Treasury details 20 million air quality funding boost

Local authorities are to be offered an additional £20 million to bring forward measures to meet targets on air quality.

The funding boost was set out by the Treasury in documents published following the Chancellor’s budget statement this afternoon, in which the Department said it would seek to support ‘more local authorities’ to meet their air quality obligations.

Chancellor Philip Hammond

Elsewhere there was an additional £60 million of investment in projects to plant trees at locations across England has also been announced building on commitments in the government’s 25 Year Environment Plan, launched by the Prime Minister earlier this year.

This included two pots of cash – £10 million for new street and urban trees, to be matched by contributions of funding and assistance from local authorities, community groups and charities; and up to £50 million to purchase carbon credits from landowners who plant qualifying woodland.

The latter would provide for an estimated 10 million new trees over the next 30 years, the government said.

WLTP

The government will also review the impact of WLTP on Vehicle Excise Duty (VED) and company car tax (CCT) to report in the spring. WLTP aims to provide a closer representation of ‘real-world’ fuel consumption and CO2 emissions.

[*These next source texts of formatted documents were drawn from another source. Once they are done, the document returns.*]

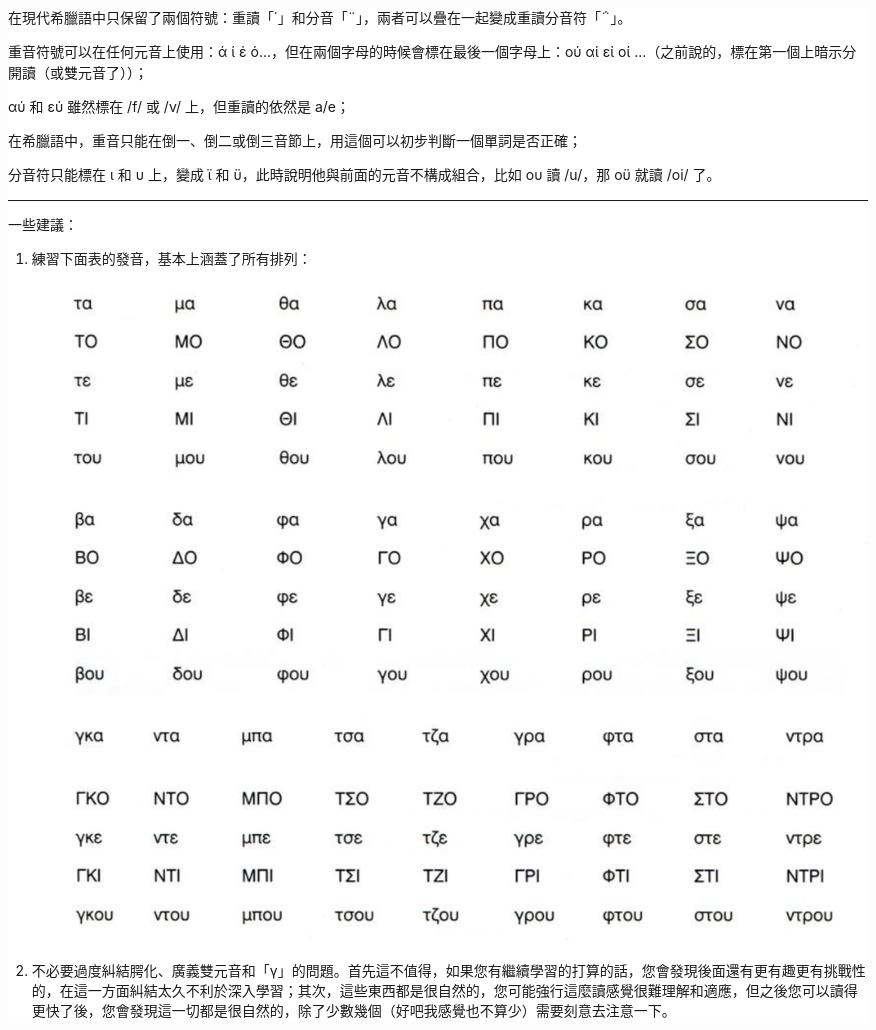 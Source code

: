 在現代希臘語中只保留了兩個符號：重讀「΄」和分音「¨」，兩者可以疊在一起變成重讀分音符「΅」。

重音符號可以在任何元音上使用：ά ί έ ό...，但在兩個字母的時候會標在最後一個字母上：ού αί εί οί ...（之前說的，標在第一個上暗示分開讀（或雙元音了））；

αύ 和 εύ 雖然標在 /f/ 或 /v/ 上，但重讀的依然是 a/e；

在希臘語中，重音只能在倒一、倒二或倒三音節上，用這個可以初步判斷一個單詞是否正確；

分音符只能標在 ι 和 υ 上，變成 ϊ 和 ϋ，此時說明他與前面的元音不構成組合，比如 ου 讀 /u/，那 οϋ 就讀 /oi/ 了。

---

一些建議：

1. 練習下面表的發音，基本上涵蓋了所有排列：

    ![組合](/pics/Greek/2-list.png)

2. 不必要過度糾結腭化、廣義雙元音和「γ」的問題。首先這不值得，如果您有繼續學習的打算的話，您會發現後面還有更有趣更有挑戰性的，在這一方面糾結太久不利於深入學習；其次，這些東西都是很自然的，您可能強行這麼讀感覺很難理解和適應，但之後您可以讀得更快了後，您會發現這一切都是很自然的，除了少數幾個（好吧我感覺也不算少）需要刻意去注意一下。
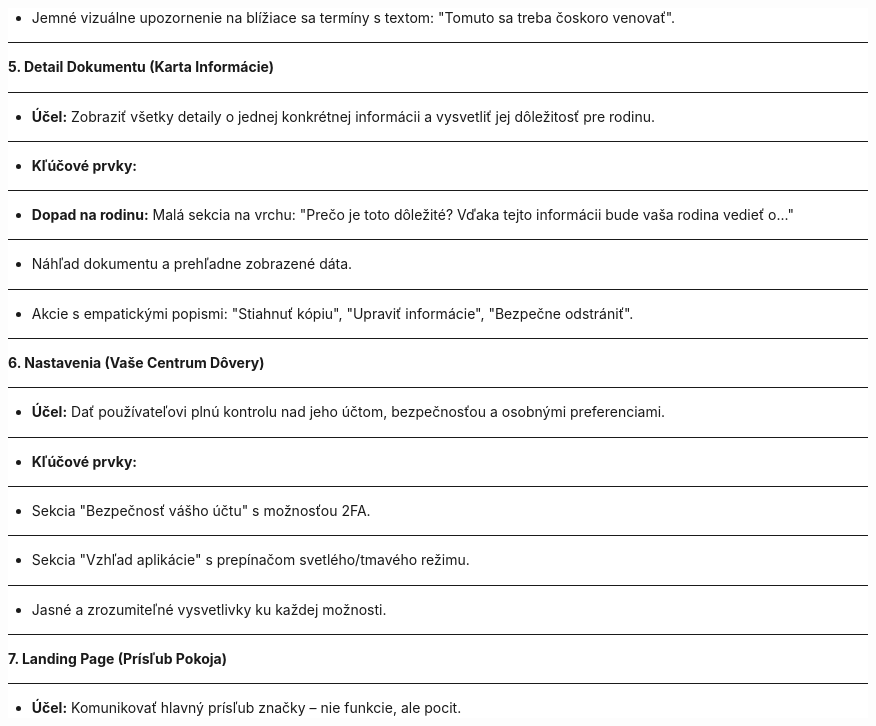 -   Jemné vizuálne upozornenie na blížiace sa termíny s textom: "Tomuto sa treba čoskoro venovať".

***

**5. Detail Dokumentu (Karta Informácie)**

***

-   **Účel:** Zobraziť všetky detaily o jednej konkrétnej informácii a vysvetliť jej dôležitosť pre rodinu.

***

-   **Kľúčové prvky:**

***

-   **Dopad na rodinu:** Malá sekcia na vrchu: "Prečo je toto dôležité? Vďaka tejto informácii bude vaša rodina vedieť o..."

***

-   Náhľad dokumentu a prehľadne zobrazené dáta.

***

-   Akcie s empatickými popismi: "Stiahnuť kópiu", "Upraviť informácie", "Bezpečne odstrániť".

***

**6. Nastavenia (Vaše Centrum Dôvery)**

***

-   **Účel:** Dať používateľovi plnú kontrolu nad jeho účtom, bezpečnosťou a osobnými preferenciami.

***

-   **Kľúčové prvky:**

***

-   Sekcia "Bezpečnosť vášho účtu" s možnosťou 2FA.

***

-   Sekcia "Vzhľad aplikácie" s prepínačom svetlého/tmavého režimu.

***

-   Jasné a zrozumiteľné vysvetlivky ku každej možnosti.

***

**7. Landing Page (Prísľub Pokoja)**

***

-   **Účel:** Komunikovať hlavný prísľub značky – nie funkcie, ale pocit.
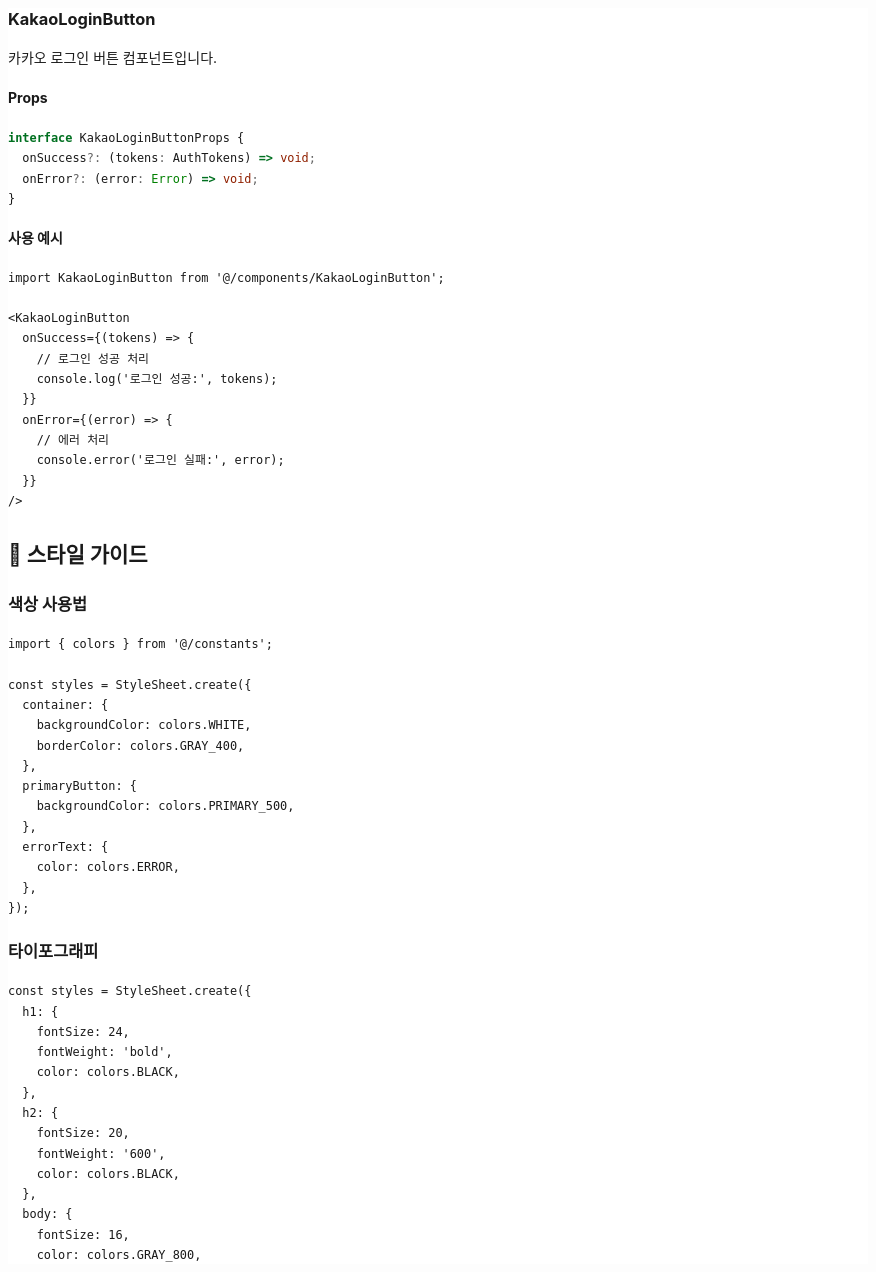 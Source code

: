 ### KakaoLoginButton

카카오 로그인 버튼 컴포넌트입니다.

#### Props
```typescript
interface KakaoLoginButtonProps {
  onSuccess?: (tokens: AuthTokens) => void;
  onError?: (error: Error) => void;
}
```

#### 사용 예시
```tsx
import KakaoLoginButton from '@/components/KakaoLoginButton';

<KakaoLoginButton
  onSuccess={(tokens) => {
    // 로그인 성공 처리
    console.log('로그인 성공:', tokens);
  }}
  onError={(error) => {
    // 에러 처리
    console.error('로그인 실패:', error);
  }}
/>
```

## 🎨 스타일 가이드

### 색상 사용법
```tsx
import { colors } from '@/constants';

const styles = StyleSheet.create({
  container: {
    backgroundColor: colors.WHITE,
    borderColor: colors.GRAY_400,
  },
  primaryButton: {
    backgroundColor: colors.PRIMARY_500,
  },
  errorText: {
    color: colors.ERROR,
  },
});
```

### 타이포그래피
```tsx
const styles = StyleSheet.create({
  h1: {
    fontSize: 24,
    fontWeight: 'bold',
    color: colors.BLACK,
  },
  h2: {
    fontSize: 20,
    fontWeight: '600',
    color: colors.BLACK,
  },
  body: {
    fontSize: 16,
    color: colors.GRAY_800,
```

The Budget documents also make reference to plans should the UK leave the European Deal without an agreement – a ‘No deal Brexit’.

On carbon emissions, the Chancellor has put forward a measure as in a ‘no deal’ scenario, the UK would cease to participate in the EU ETS from exit day.

The Treasury said that “This measure would introduce a tax on carbon dioxide emissions (and other greenhouse gas emissions on a carbon equivalent basis) produced by UK stationary installations currently in the EU ETS. The new tax will be introduced from 1 April 2019, with the first tax period ending on 31 December 2019. The tax would be known as Carbon Emissions Tax and collected by HMRC annually, with the first payment due in 2020.”

However, the Budget offered little else of note around air quality – and is likely to draw criticism from some corners for a continued freeze on fuel duty – representing the ninth year in a row that the tax has remained static.

Comments are closed.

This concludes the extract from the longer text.